The Ising model has been a popular choice of fitness function in the EDA literature as finding the input values that maximise the output of Equation 14 is a challenging problem. DEUM (Shakya et al., 2009) was tested on 2D Ising models of 100, 200, and 400 variables. MARLEDA (Alden and Miikkulainen, 2013) was tested on 2D Ising models of 400 variables, and sDEUM (Valentini et al., 2012) reported results from a 125 variable 3D Ising model. Both attempt to discover the correct structure for the MRF using tests on pairwise interactions among the variables. MARLEDA uses a chi-square test to identify pairs of variables that interact and DEUM calculates mutual information to the same end. DEUM infers higher order connections from cliques in the second order graph.

A $10\xd710$ Ising function in the form of Equation 14 is defined by 200 parameters so if the structure is known but the coefficients are unknown, the coefficients can be estimated exactly by a MOHN from 200 fitness function evaluations. If the structure is not known, but the assumption that variables are connected only in pairs is made, then the situation is the same as it was for the quadratic function described above. There are $p(p-1)/2$ possible connections. The structure can be discovered from that many fitness function evaluations. In the case of a 100 variable Ising, that is 4,950 samples. That figure can be improved upon further using the MOHN structure discovery algorithm, which adds and removes weights in an attempt to reduce the number of samples required. In Shakya et al. (2009), the 100 variable MRF was built using a population of 30,000 fitness evaluations from which 5,000 were selected to estimate the structure and just 250 were used for the parameter estimation. These quantities were fixed by design and not discovered as part of the learning process.

**Experimental Results.** Experiments were performed with randomly generated $10\xd710$ Ising models. In each experiment, a MOHN was used to model the fitness function and the model was then searched to reveal the solution that minimised the Ising energy function using simulated annealing, as described in Section 3.4.1. The learning process used the MSDA to discover the correct structure and estimate the parameter values at the same time. The optimal state for the Ising model was obtained using the online resource from the University of Cologne.^{1}

A sample of 3,000 fitness function evaluations was generated to train the model, which is a slightly arbitrary amount, chosen to be significantly less than the 4,950 required to try every second order weight. As Ising models have only second order relationships, the algorithm quickly learned that only second order parameters were needed and converged on the correct structure. At the point where the model parameters included all of the 200 required parameters for the model, the training error dropped to zero and the algorithm terminated. In all cases, 3,000 samples were sufficient for the model to learn correctly and the simulated annealing process produced the correct energy minimisation state.

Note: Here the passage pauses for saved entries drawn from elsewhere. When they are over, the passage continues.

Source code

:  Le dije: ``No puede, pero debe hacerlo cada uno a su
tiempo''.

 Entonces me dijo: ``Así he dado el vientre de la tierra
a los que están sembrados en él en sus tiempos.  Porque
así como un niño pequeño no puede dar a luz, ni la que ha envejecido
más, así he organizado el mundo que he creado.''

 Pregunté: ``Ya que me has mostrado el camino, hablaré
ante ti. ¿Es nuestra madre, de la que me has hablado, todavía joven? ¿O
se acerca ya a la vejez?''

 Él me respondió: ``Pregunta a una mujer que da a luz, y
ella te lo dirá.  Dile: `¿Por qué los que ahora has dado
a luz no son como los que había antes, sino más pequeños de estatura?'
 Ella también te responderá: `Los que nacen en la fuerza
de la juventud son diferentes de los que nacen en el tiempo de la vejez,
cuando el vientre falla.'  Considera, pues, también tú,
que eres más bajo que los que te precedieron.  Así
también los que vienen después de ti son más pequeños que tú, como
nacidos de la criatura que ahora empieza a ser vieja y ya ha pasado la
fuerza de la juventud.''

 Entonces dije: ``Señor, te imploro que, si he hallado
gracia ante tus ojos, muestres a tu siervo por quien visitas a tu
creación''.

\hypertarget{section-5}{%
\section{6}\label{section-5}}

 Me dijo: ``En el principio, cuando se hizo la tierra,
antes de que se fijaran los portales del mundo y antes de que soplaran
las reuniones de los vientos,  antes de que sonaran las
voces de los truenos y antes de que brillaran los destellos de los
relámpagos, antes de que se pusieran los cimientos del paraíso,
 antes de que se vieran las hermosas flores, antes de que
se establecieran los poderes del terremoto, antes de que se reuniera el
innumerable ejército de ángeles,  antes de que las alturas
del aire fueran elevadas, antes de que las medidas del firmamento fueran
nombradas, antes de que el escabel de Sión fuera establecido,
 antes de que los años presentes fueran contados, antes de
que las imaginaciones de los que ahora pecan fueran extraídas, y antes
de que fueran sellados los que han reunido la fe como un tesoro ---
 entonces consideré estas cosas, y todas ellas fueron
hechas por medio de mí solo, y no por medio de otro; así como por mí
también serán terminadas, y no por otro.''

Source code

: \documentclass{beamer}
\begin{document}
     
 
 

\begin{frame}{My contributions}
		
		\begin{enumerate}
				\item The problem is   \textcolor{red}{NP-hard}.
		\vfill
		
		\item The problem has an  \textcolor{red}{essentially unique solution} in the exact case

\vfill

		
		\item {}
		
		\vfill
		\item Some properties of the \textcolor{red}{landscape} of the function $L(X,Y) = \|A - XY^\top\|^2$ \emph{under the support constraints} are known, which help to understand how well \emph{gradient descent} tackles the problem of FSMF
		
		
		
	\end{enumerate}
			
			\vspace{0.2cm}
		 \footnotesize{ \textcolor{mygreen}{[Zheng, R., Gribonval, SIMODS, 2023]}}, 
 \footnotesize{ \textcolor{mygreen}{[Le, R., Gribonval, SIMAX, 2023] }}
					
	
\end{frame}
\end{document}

Figure 2 shows the training and validation RMSE of the MOHN by epoch as it learned one of the Ising models. The error trace reflects a number of properties of the algorithm. The reduction in error during coordinate descent is visible between peaks that show the points where weights are discarded and new weights are added. It is also clear from the trace that although these changes in weights cause the error to spike, they do not take the error back up to the point it was at when the network was new. This is evidence of the efficiency of the error descent approach over learning each network from scratch at each iteration. Validation error is greater than training error while the MSDA is searching for the correct weights, but as more of the required weights are found, the gap between the training and validation error closes until, at the point where the model is correct, they converge.

Figure 3 shows the number of weights at each order from 1 to 5 in the network as it learned, with the top line showing the total number of weights. Note the spikes at iterations 15 and 30 where the history of weights to avoid was emptied and the way the number of second order weights grows as the rest reduce in number in the second half of the training. At the final step, the number of second order weights reaches 200 (which is the correct number) and the rest all drop to zero.

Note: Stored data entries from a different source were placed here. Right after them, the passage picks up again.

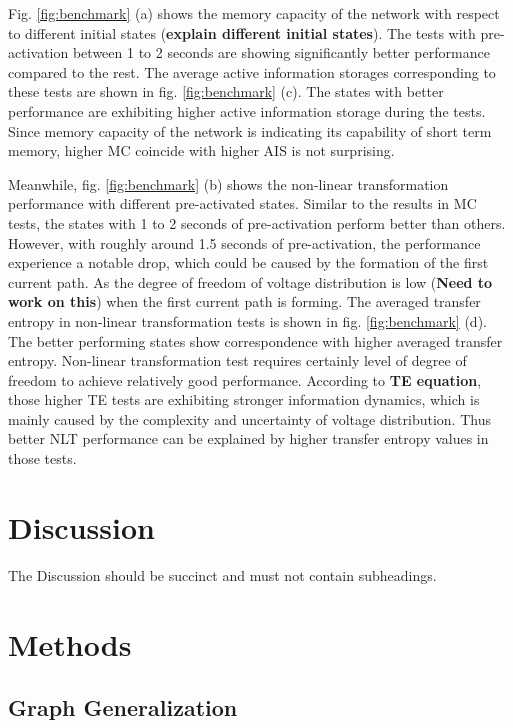 \documentclass[fleqn,10pt,  amsmath,amssymb,aps]{wlscirep}
\begin{document}
Fig. \ref{fig:benchmark} (a) shows the memory capacity of the network with respect to different initial states (\textbf{explain different initial states}). The tests with pre-activation between 1 to 2 seconds are showing significantly better performance compared to the rest. The average active information storages corresponding to these tests are shown in fig. \ref{fig:benchmark} (c). The states with better performance are exhibiting higher active information storage during the tests. Since memory capacity of the network is indicating its capability of short term memory, higher MC coincide with higher AIS is not surprising.

Meanwhile, fig. \ref{fig:benchmark} (b) shows the non-linear transformation performance with different pre-activated states. Similar to the results in MC tests, the states with 1 to 2 seconds of pre-activation perform better than others. However, with roughly around 1.5 seconds of pre-activation, the performance experience a notable drop, which could be caused by the formation of the first current path. As the degree of freedom of voltage distribution is low (\textbf{Need to work on this}) when the first current path is forming. The averaged transfer entropy in non-linear transformation tests is shown in fig. \ref{fig:benchmark} (d). The better performing states show correspondence with higher averaged transfer entropy. Non-linear transformation test requires certainly level of degree of freedom to achieve relatively good performance. According to \textbf{TE equation}, those higher TE tests are exhibiting stronger information dynamics, which is mainly caused by the complexity and uncertainty of voltage distribution. Thus better NLT performance can be explained by higher transfer entropy values in those tests.

\clearpage






\section*{Discussion}

The Discussion should be succinct and must not contain subheadings.

\section*{Methods}

\subsection*{Graph Generalization}
\end{document}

### 4.3 3D Ising Models, Simulated Annealing, and hBOA

An approach to choosing which weights to include in an MRF EDA was proposed by Valentini et al. (2012), who used the lasso to set unused weights to zero in an approach they called sparsified DEUM (sDEUM). They presented results comparing standard DEUM, sDEUM, simulated annealing, and hBOA given the task of finding the global optimum in a 3D Ising model. A 3D model extends the neighbourhood of each node to those other nodes that are its neighbours in a cube. The largest model analysed in Valentini et al. (2012) contained $5\xd75\xd75=125$ nodes and it is that size of network that is used to compare the performance of a MOHN. sDEUM required an average of around 20,000 evaluations of the 125-node Ising energy function to find an optimal input pattern. The next experiment attempts to solve the same problem in 5,000 evaluations.

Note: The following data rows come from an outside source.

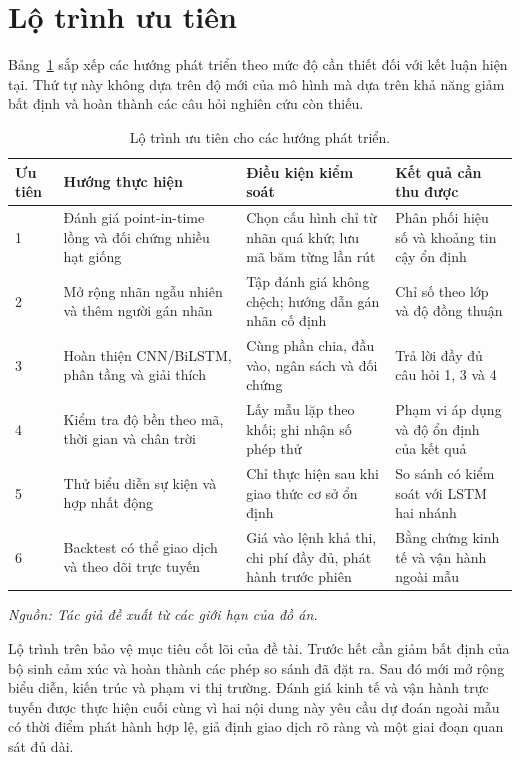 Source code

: \documentclass[12pt, a4paper, oneside]{report}
\begin{document}
\section{Lộ trình ưu tiên}

Bảng~\ref{tab:huong-phat-trien-uu-tien} sắp xếp các hướng phát triển theo mức độ cần
thiết đối với kết luận hiện tại. Thứ tự này không dựa trên độ mới của mô hình mà dựa
trên khả năng giảm bất định và hoàn thành các câu hỏi nghiên cứu còn thiếu.

\begin{table}[H]
  \centering
  \small
  \caption{Lộ trình ưu tiên cho các hướng phát triển.}
  \label{tab:huong-phat-trien-uu-tien}
  \begin{tabular}{p{0.9cm} p{3.5cm} p{4.3cm} p{3.2cm}}
    \toprule
    Ưu tiên & Hướng thực hiện & Điều kiện kiểm soát & Kết quả cần thu được \\
    \midrule
    1 & Đánh giá point-in-time lồng và đối chứng nhiều hạt giống &
    Chọn cấu hình chỉ từ nhãn quá khứ; lưu mã băm từng lần rút &
    Phân phối hiệu số và khoảng tin cậy ổn định \\
    2 & Mở rộng nhãn ngẫu nhiên và thêm người gán nhãn &
    Tập đánh giá không chệch; hướng dẫn gán nhãn cố định &
    Chỉ số theo lớp và độ đồng thuận \\
    3 & Hoàn thiện CNN/BiLSTM, phân tầng và giải thích &
    Cùng phần chia, đầu vào, ngân sách và đối chứng &
    Trả lời đầy đủ câu hỏi 1, 3 và 4 \\
    4 & Kiểm tra độ bền theo mã, thời gian và chân trời &
    Lấy mẫu lặp theo khối; ghi nhận số phép thử &
    Phạm vi áp dụng và độ ổn định của kết quả \\
    5 & Thử biểu diễn sự kiện và hợp nhất động &
    Chỉ thực hiện sau khi giao thức cơ sở ổn định &
    So sánh có kiểm soát với LSTM hai nhánh \\
    6 & Backtest có thể giao dịch và theo dõi trực tuyến &
    Giá vào lệnh khả thi, chi phí đầy đủ, phát hành trước phiên &
    Bằng chứng kinh tế và vận hành ngoài mẫu \\
    \bottomrule
  \end{tabular}
\noindent\textit{Nguồn: Tác giả đề xuất từ các giới hạn của đồ án.}
\end{table}

Lộ trình trên bảo vệ mục tiêu cốt lõi của đề tài. Trước hết cần giảm bất định của bộ
sinh cảm xúc và hoàn thành các phép so sánh đã đặt ra. Sau đó mới mở rộng biểu diễn,
kiến trúc và phạm vi thị trường. Đánh giá kinh tế và vận hành trực tuyến được thực hiện
cuối cùng vì hai nội dung này yêu cầu dự đoán ngoài mẫu có thời điểm phát hành hợp lệ,
giả định giao dịch rõ ràng và một giai đoạn quan sát đủ dài.
\end{document}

#### 4.3.1 Experimental Results

The MSDA was used to discover the correct structure of randomly generated 3D Ising models of 125 nodes. For each trial, a training set of 5,000 examples was generated, consisting of uniformly random input patterns and their associated output from the Ising energy function. In each of the 20 trials, the MOHN was able to learn the correct structure and weights of the target 3D Ising model from a sample of 5,000 fitness function evaluations (i.e., the sum of errors on validation data was zero). Figure 4 reproduces part of Figure 3 from Valentini et al. (2012) showing the results reported in that paper for a 125-node Ising model with an additional entry for the MOHN.

### 4.4 Comparing Performance on $mk$-Trap Problems

This section compares MOHN performance on $mk$-trap problems to the Bayesian optimisation algorithm (Pelikan et al., 2000), the linkage tree genetic algorithm (Thierens, 2010), and two Boltzmann machine-based EDAs. Boltzmann machines are a type of neural network that use a stochastic activation function that enables them to model probability distributions. They represent dynamic systems that can be used to generate data in a Boltzmann distribution using Gibbs sampling. Both deep Boltzmann machines (Probst and Rothlauf, 2015) and restricted Boltzmann machines (Probst et al., 2014) have been used to build EDAs for combinatorial optimisation.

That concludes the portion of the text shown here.